▶ TO DO
Starting at the first line of the material below and stopping after the line that includes "--> This starts", write the lines out again exactly. Drop any pictures.

▶ EXTRACTED RECORDS

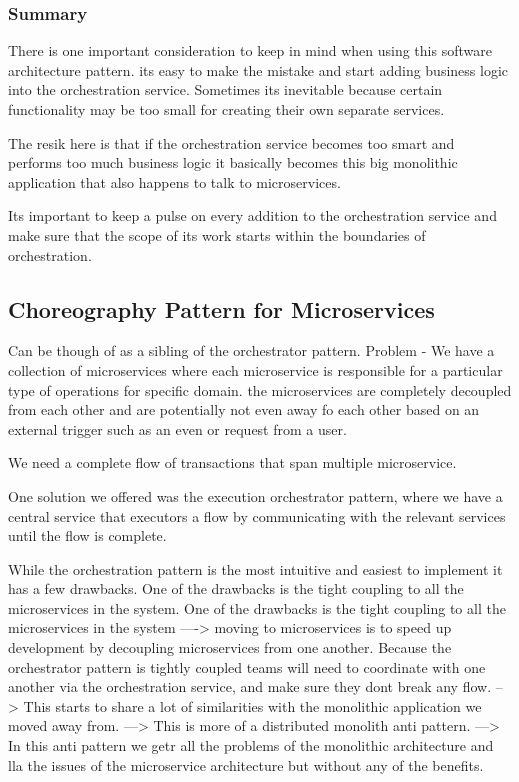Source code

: \documentclass[a4paper, 11pt]{book}
\begin{document}
    \subsubsection{Summary}
    There is one important consideration to keep in mind when using this software architecture pattern.
    its easy to make the mistake and start adding business logic into the orchestration service.
    Sometimes its inevitable because certain functionality may be too small for creating their own separate services.

    The resik here is that if the orchestration service becomes too smart and performs too much business logic it basically becomes this big monolithic application that also happens to talk to microservices.

    Its important to keep a pulse on every addition to the orchestration service and make sure that the scope of its work starts within the boundaries of orchestration.

    \subsection{Choreography Pattern for Microservices}
    Can be though of as a sibling of the orchestrator pattern.
    Problem - We have a collection of microservices where each microservice is responsible for a particular type of operations for specific domain.
    the microservices are completely decoupled from each other and are potentially not even away fo each other based on an external trigger such as an even or request from a user.

    We need a complete flow of transactions that span multiple microservice.

    One solution we offered was the execution orchestrator pattern, where we have a central service that executors a flow by communicating with the relevant services until the flow is complete.

    While the orchestration pattern is the most intuitive and easiest to implement it has a few drawbacks.
    One of the drawbacks is the tight coupling to all the microservices in the system.
    One of the drawbacks is the tight coupling to all the microservices in the system
    ----> moving to microservices is to speed up development by decoupling microservices from one another.
    Because the orchestrator pattern is tightly coupled teams will need to coordinate with one another via the orchestration service, and make sure they dont break any flow.
    --> This starts to share a lot of similarities with the monolithic application we moved away from.
    ---> This is more of a distributed monolith anti pattern.
    ---> In this anti pattern we getr all the problems of the monolithic architecture and lla the issues of the microservice architecture but without any of the benefits.
\end{document}
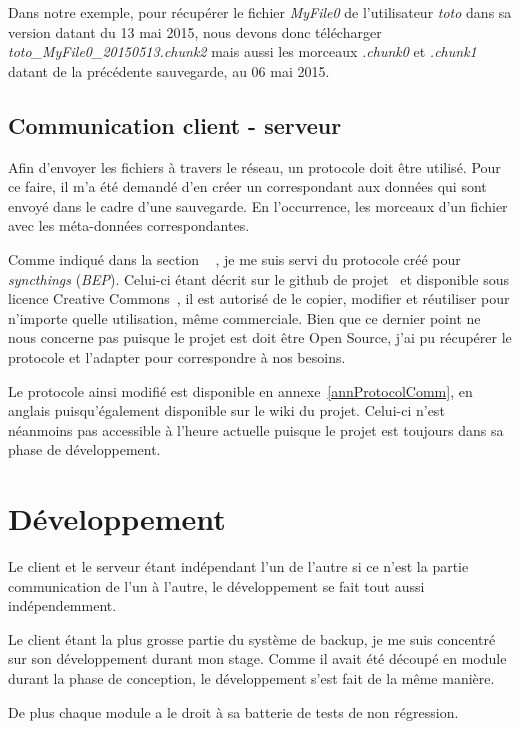 \documentclass[a4paper,10pt, twoside]{report}
\begin{document}
\begin{spacing}{1.2}
Dans notre exemple, pour r\'ecup\'erer le fichier \textit{MyFile0} de
l'utilisateur \textit{toto}  dans sa version datant du 13 mai 2015, nous devons
donc t\'el\'echarger \textit{toto\_MyFile0\_20150513.chunk2} mais aussi les
morceaux \textit{.chunk0} et \textit{.chunk1} datant de la pr\'ec\'edente
sauvegarde, au 06 mai 2015.

\subsection{Communication client - serveur}
Afin d'envoyer les fichiers \`a travers le r\'eseau, un protocole doit \^etre
utilis\'e. Pour ce faire, il m'a \'et\'e demand\'e d'en cr\'eer un correspondant
aux donn\'ees qui sont envoy\'e dans le cadre d'une sauvegarde. En l'occurrence,
les morceaux d'un fichier avec les m\'eta-donn\'ees correspondantes.

Comme indiqu\'e dans la section \flqq~ \frqq, je me
suis servi du protocole cr\'e\'e pour \textit{syncthings} (\textit{BEP}).
Celui-ci \'etant d\'ecrit sur le github de projet~\cite{refBEP} et
disponible sous licence Creative Commons~\cite{refCC4.0}, il est autoris\'e de
le copier, modifier et r\'eutiliser pour n'importe quelle utilisation, m\^eme
commerciale. Bien que ce dernier point ne nous concerne pas puisque le projet
est doit \^etre Open Source, j'ai pu r\'ecup\'erer le protocole et l'adapter
pour correspondre \`a nos besoins.

Le protocole ainsi modifi\'e est disponible en annexe~\ref{annProtocolComm}, en
anglais puisqu'\'egalement disponible sur le wiki du projet. Celui-ci n'est
n\'eanmoins pas accessible \`a l'heure actuelle puisque le projet est toujours
dans sa phase de d\'eveloppement.


\section{D\'eveloppement}
Le client et le serveur \'etant ind\'ependant l'un de l'autre si ce n'est la
partie communication de l'un \`a l'autre, le d\'eveloppement se fait tout
aussi ind\'ependemment.

Le client \'etant la plus grosse partie du syst\`eme de backup, je me suis
concentr\'e sur son d\'eveloppement durant mon stage. Comme il avait \'et\'e
d\'ecoup\'e en module durant la phase de conception, le d\'eveloppement s'est
fait de la m\^eme mani\`ere.

De plus chaque module a le droit \`a sa batterie de tests de non r\'egression.


\end{spacing}
\end{document}
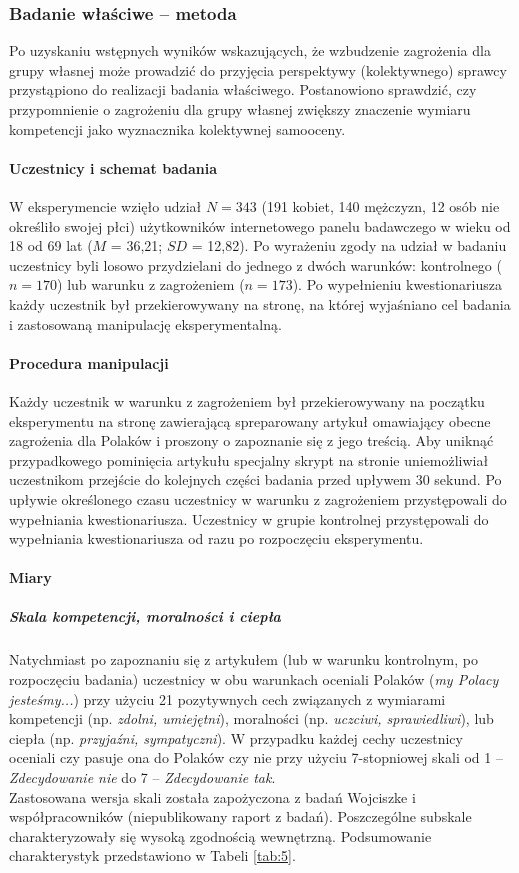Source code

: \documentclass[man]{apa6}
\begin{document}
\subsubsection{Badanie właściwe -- metoda}

Po uzyskaniu wstępnych wyników wskazujących, że wzbudzenie zagrożenia dla grupy własnej może prowadzić do przyjęcia  perspektywy (kolektywnego) sprawcy przystąpiono do realizacji badania właściwego. Postanowiono sprawdzić, czy przypomnienie o zagrożeniu dla grupy własnej zwiększy znaczenie wymiaru kompetencji jako wyznacznika kolektywnej samooceny.

\paragraph{Uczestnicy i schemat badania}
W eksperymencie wzięło udział $N=343$ (191 kobiet, 140 mężczyzn, 12 osób nie określiło swojej płci) użytkowników internetowego panelu badawczego w wieku od 18 od 69 lat ($M$ = 36,21; $SD$ = 12,82). Po wyrażeniu zgody na udział w badaniu uczestnicy byli losowo przydzielani do jednego z dwóch warunków: kontrolnego ($n = 170$) lub warunku z zagrożeniem ($n = 173$). Po wypełnieniu kwestionariusza każdy uczestnik był przekierowywany na stronę, na której wyjaśniano cel badania i zastosowaną manipulację eksperymentalną.

\paragraph{Procedura manipulacji}
Każdy uczestnik w warunku z zagrożeniem był przekierowywany na początku eksperymentu na stronę zawierającą spreparowany artykuł omawiający obecne zagrożenia dla Polaków i proszony o zapoznanie się z jego treścią. Aby uniknąć przypadkowego pominięcia artykułu specjalny skrypt na stronie uniemożliwiał uczestnikom przejście do kolejnych części badania przed upływem 30 sekund. Po upływie określonego czasu uczestnicy w warunku z zagrożeniem przystępowali do wypełniania kwestionariusza. Uczestnicy w grupie kontrolnej przystępowali do wypełniania kwestionariusza od razu po rozpoczęciu eksperymentu. \\

\paragraph{Miary}
\subparagraph{Skala kompetencji, moralności i ciepła}
Natychmiast po zapoznaniu się z artykułem (lub w warunku kontrolnym, po rozpoczęciu badania) uczestnicy w obu warunkach oceniali Polaków (\emph{my Polacy jesteśmy...}) przy użyciu 21 pozytywnych cech związanych z wymiarami kompetencji (np. \emph{zdolni, umiejętni}), moralności (np. \emph{uczciwi, sprawiedliwi}), lub ciepła (np. \emph{przyjaźni, sympatyczni}). W przypadku każdej cechy uczestnicy oceniali czy pasuje ona do Polaków czy nie przy użyciu 7-stopniowej skali od 1 -- \emph{Zdecydowanie nie} do 7 -- \emph{Zdecydowanie tak}.\\
Zastosowana wersja skali została zapożyczona z badań Wojciszke i współpracowników (niepublikowany raport z badań). Poszczególne subskale charakteryzowały się wysoką zgodnością wewnętrzną. Podsumowanie charakterystyk przedstawiono w Tabeli \ref{tab:5}.
\end{document}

▶ WRITTEN SOLUTION
Source code

: \documentclass[a4paper, 11pt]{book}
\begin{document}
    \subsubsection{Summary}
    There is one important consideration to keep in mind when using this software architecture pattern.
    its easy to make the mistake and start adding business logic into the orchestration service.
    Sometimes its inevitable because certain functionality may be too small for creating their own separate services.

    The resik here is that if the orchestration service becomes too smart and performs too much business logic it basically becomes this big monolithic application that also happens to talk to microservices.

    Its important to keep a pulse on every addition to the orchestration service and make sure that the scope of its work starts within the boundaries of orchestration.

    \subsection{Choreography Pattern for Microservices}
    Can be though of as a sibling of the orchestrator pattern.
    Problem - We have a collection of microservices where each microservice is responsible for a particular type of operations for specific domain.
    the microservices are completely decoupled from each other and are potentially not even away fo each other based on an external trigger such as an even or request from a user.

    We need a complete flow of transactions that span multiple microservice.

    One solution we offered was the execution orchestrator pattern, where we have a central service that executors a flow by communicating with the relevant services until the flow is complete.

    While the orchestration pattern is the most intuitive and easiest to implement it has a few drawbacks.
    One of the drawbacks is the tight coupling to all the microservices in the system.
    One of the drawbacks is the tight coupling to all the microservices in the system
    ----> moving to microservices is to speed up development by decoupling microservices from one another.
    Because the orchestrator pattern is tightly coupled teams will need to coordinate with one another via the orchestration service, and make sure they dont break any flow.
    --> This starts to share a lot of similarities with the monolithic application we moved away from.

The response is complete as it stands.